Your reply should be a single number, the count of lines in the records that contain "function".

# DATA EXTRACT
■ ■ ■ ■ ■
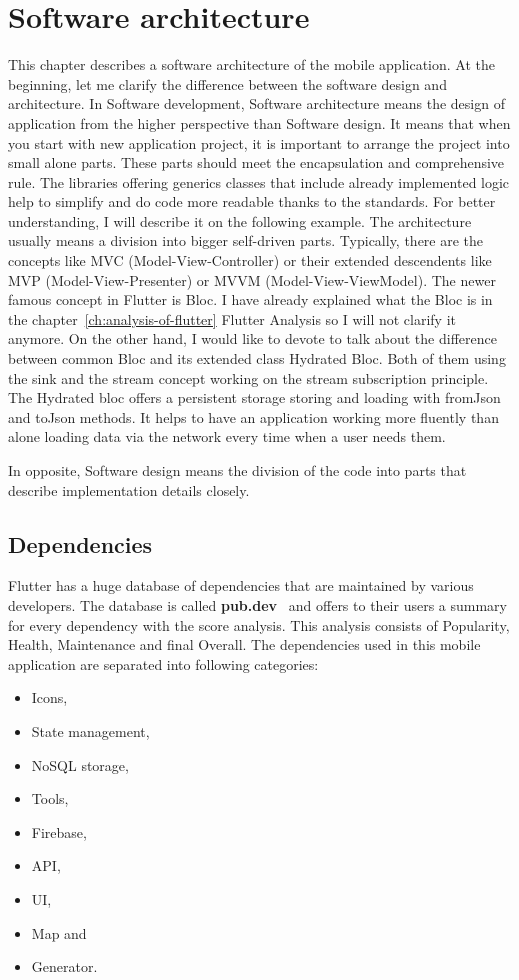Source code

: \chapter{Software architecture}\label{ch:software-architecture}
This chapter describes a software architecture of the mobile application.
At the beginning, let me clarify the difference between the software design and architecture.
In Software development, Software architecture means the design of application from the higher perspective than Software design.
It means that when you start with new application project, it is important to arrange the project into small alone parts.
These parts should meet the encapsulation and comprehensive rule.
The libraries offering generics classes that include already implemented logic help to simplify and do code more readable thanks to the standards.
For better understanding, I will describe it on the following example.
The architecture usually means a division into bigger self-driven parts.
Typically, there are the concepts like MVC (Model-View-Controller) or their extended descendents like MVP (Model-View-Presenter) or MVVM (Model-View-ViewModel).
The newer famous concept in Flutter is Bloc.
I have already explained what the Bloc is in the chapter~\ref{ch:analysis-of-flutter} Flutter Analysis so I will not clarify it anymore.
On the other hand, I would like to devote to talk about the difference between common Bloc and its extended class Hydrated Bloc.
Both of them using the sink and the stream concept working on the stream subscription principle.
The Hydrated bloc offers a persistent storage storing and loading with fromJson and toJson methods.
It helps to have an application working more fluently than alone loading data via the network every time when a user needs them.

In opposite, Software design means the division of the code into parts that describe implementation details closely.

\section{Dependencies}\label{sec:dependencies}
Flutter has a huge database of dependencies that are maintained by various developers.
The database is called \textbf{pub.dev}~\cite{pubDev} and offers to their users a summary for every dependency with the score analysis.
This analysis consists of Popularity, Health, Maintenance and final Overall.
The dependencies used in this mobile application are separated into following categories:
\begin{itemize}
    \item Icons,
    \item State management,
    \item NoSQL storage,
    \item Tools,
    \item Firebase,
    \item API,
    \item UI,
    \item Map and
    \item Generator.
\end{itemize}

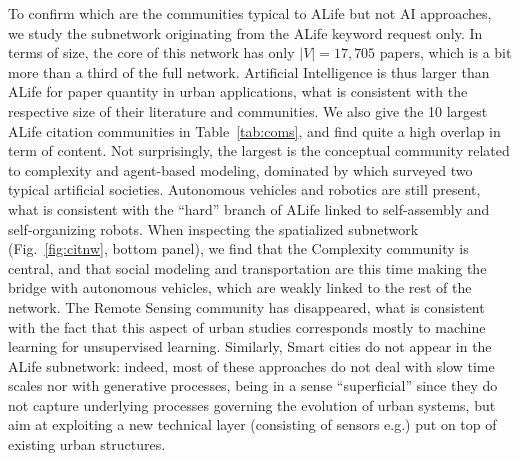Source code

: \documentclass[10pt]{article}
\begin{document}
To confirm which are the communities typical to ALife but not AI approaches, we study the subnetwork originating from the ALife keyword request only. In terms of size, the core of this network has only $\left|V\right|=17,705$ papers, which is a bit more than a third of the full network. Artificial Intelligence is thus larger than ALife for paper quantity in urban applications, what is consistent with the respective size of their literature and communities. We also give the 10 largest ALife citation communities in Table~\ref{tab:coms}, and find quite a high overlap in term of content. Not surprisingly, the largest is the conceptual community related to complexity and agent-based modeling, dominated by \cite{casti1997would} which surveyed two typical artificial societies. Autonomous vehicles and robotics are still present, what is consistent with the ``hard'' branch of ALife linked to self-assembly and self-organizing robots. When inspecting the spatialized subnetwork (Fig.~\ref{fig:citnw}, bottom panel), we find that the Complexity community is central, and that social modeling and transportation are this time making the bridge with autonomous vehicles, which are weakly linked to the rest of the network. The Remote Sensing community has disappeared, what is consistent with the fact that this aspect of urban studies corresponds mostly to machine learning for unsupervised learning. Similarly, Smart cities do not appear in the ALife subnetwork: indeed, most of these approaches do not deal with slow time scales nor with generative processes, being in a sense ``superficial'' since they do not capture underlying processes governing the evolution of urban systems, but aim at exploiting a new technical layer (consisting of sensors e.g.) put on top of existing urban structures.







\end{document}
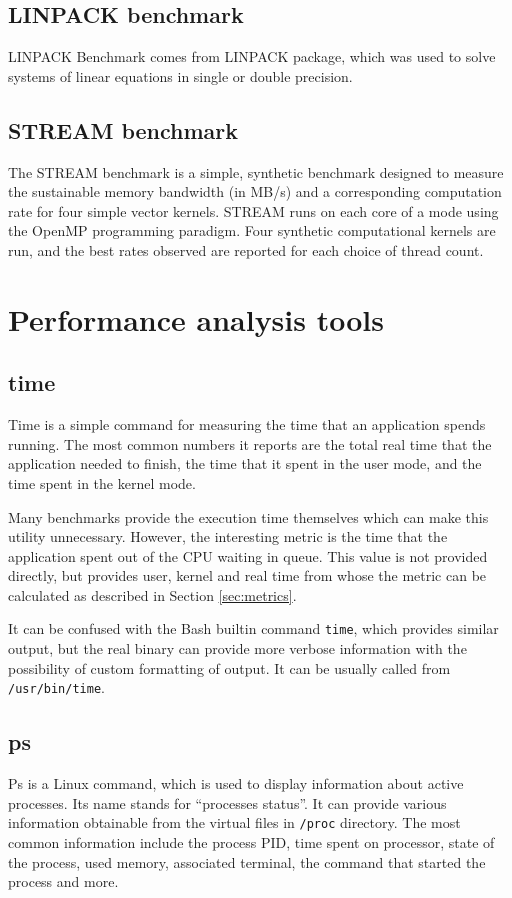 \subsection{LINPACK benchmark}
LINPACK Benchmark\cite{linpack} comes from LINPACK package, which was used to solve systems of linear equations in single or double precision.

\subsection{STREAM benchmark}
The STREAM benchmark is a simple, synthetic benchmark designed to measure the sustainable memory bandwidth (in MB/s) and a corresponding computation rate for four simple vector kernels.
STREAM runs on each core of a mode using the OpenMP programming paradigm. Four synthetic computational kernels are run, and the best rates observed are reported for each choice of thread count.

\section{Performance analysis tools}

\subsection{time}
Time is a simple command for measuring the time that an application spends
running. The most common numbers it reports are the total real time that the
application needed to finish, the time that it spent in the user mode, and the
time spent in the kernel mode.

Many benchmarks provide the execution time themselves which can make this
utility unnecessary. However, the interesting metric is the time that the
application spent out of the CPU waiting in queue. This value is not provided
directly, but provides user, kernel and real time from whose the metric can be
calculated as described in Section \ref{sec:metrics}.

It can be confused with the Bash builtin command \texttt{time}, which provides similar
output, but the real binary can provide more verbose information with
the possibility of custom formatting of output. It can be usually called from
\texttt{/usr/bin/time}.

\subsection{ps}
Ps is a Linux command, which is used to display information about active processes. Its name
stands for ``processes status''. It can provide various information obtainable from
the virtual files in \texttt{/proc} directory. The most common information
include the process PID, time spent on processor, state of the process, used memory,
associated terminal, the command that started the process and more.

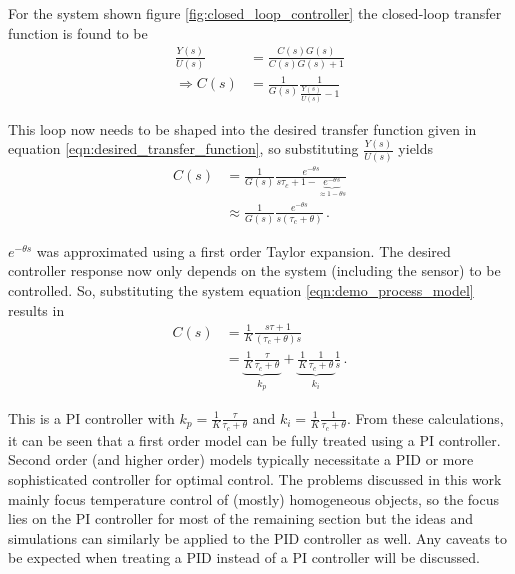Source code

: For the system shown figure \ref{fig:closed_loop_controller} the closed-loop transfer function is found to be
\begin{align*}
    \frac{Y(s)}{U(s)} &= \frac{C(s) G(s)}{C(s) G(s) + 1} \\
    \Rightarrow C(s) &= \frac{1}{G(s)} \frac{1}{\frac{Y(s)}{U(s)} -1}
\end{align*}

This loop now needs to be shaped into the desired transfer function given in equation \ref{eqn:desired_transfer_function}, so substituting $\frac{Y(s)}{U(s)}$ yields
\begin{align}
    C(s) &= \frac{1}{G(s)} \frac{e^{-\theta s}}{s \tau_c +1 - \underbrace{e^{-\theta s}}_{\approx 1 - \theta s}}\\
    &\approx \frac{1}{G(s)} \frac{e^{-\theta s}}{s (\tau_c + \theta)} \,.
\end{align}

$e^{-\theta s}$ was approximated using a first order Taylor expansion. The desired controller response now only depends on the system (including the sensor) to be controlled. So, substituting the system equation \ref{eqn:demo_process_model} results in
\begin{align}
    C(s) &= \frac{1}{K} \frac{s \tau + 1}{(\tau_c + \theta) s} \nonumber\\
    &= \underbrace{\frac{1}{K} \frac{\tau}{\tau_c + \theta}}_{k_p} + \underbrace{\frac{1}{K} \frac{1}{\tau_c + \theta}}_{k_i} \frac{1}{s}\,.
\end{align}

This is a PI controller with $k_p = \frac{1}{K} \frac{\tau}{\tau_c + \theta}$ and $k_i = \frac{1}{K} \frac{1}{\tau_c + \theta}$. From these calculations, it can be seen that a first order model can be fully treated using a PI controller. Second order (and higher order) models typically necessitate a PID or more sophisticated controller for optimal control. The problems discussed in this work mainly focus temperature control of (mostly) homogeneous objects, so the focus lies on the PI controller for most of the remaining section but the ideas and simulations can similarly be applied to the PID controller as well. Any caveats to be expected when treating a PID instead of a PI controller will be discussed.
■ ■ ■ ■ ■
# EXERCISE OUTPUT
2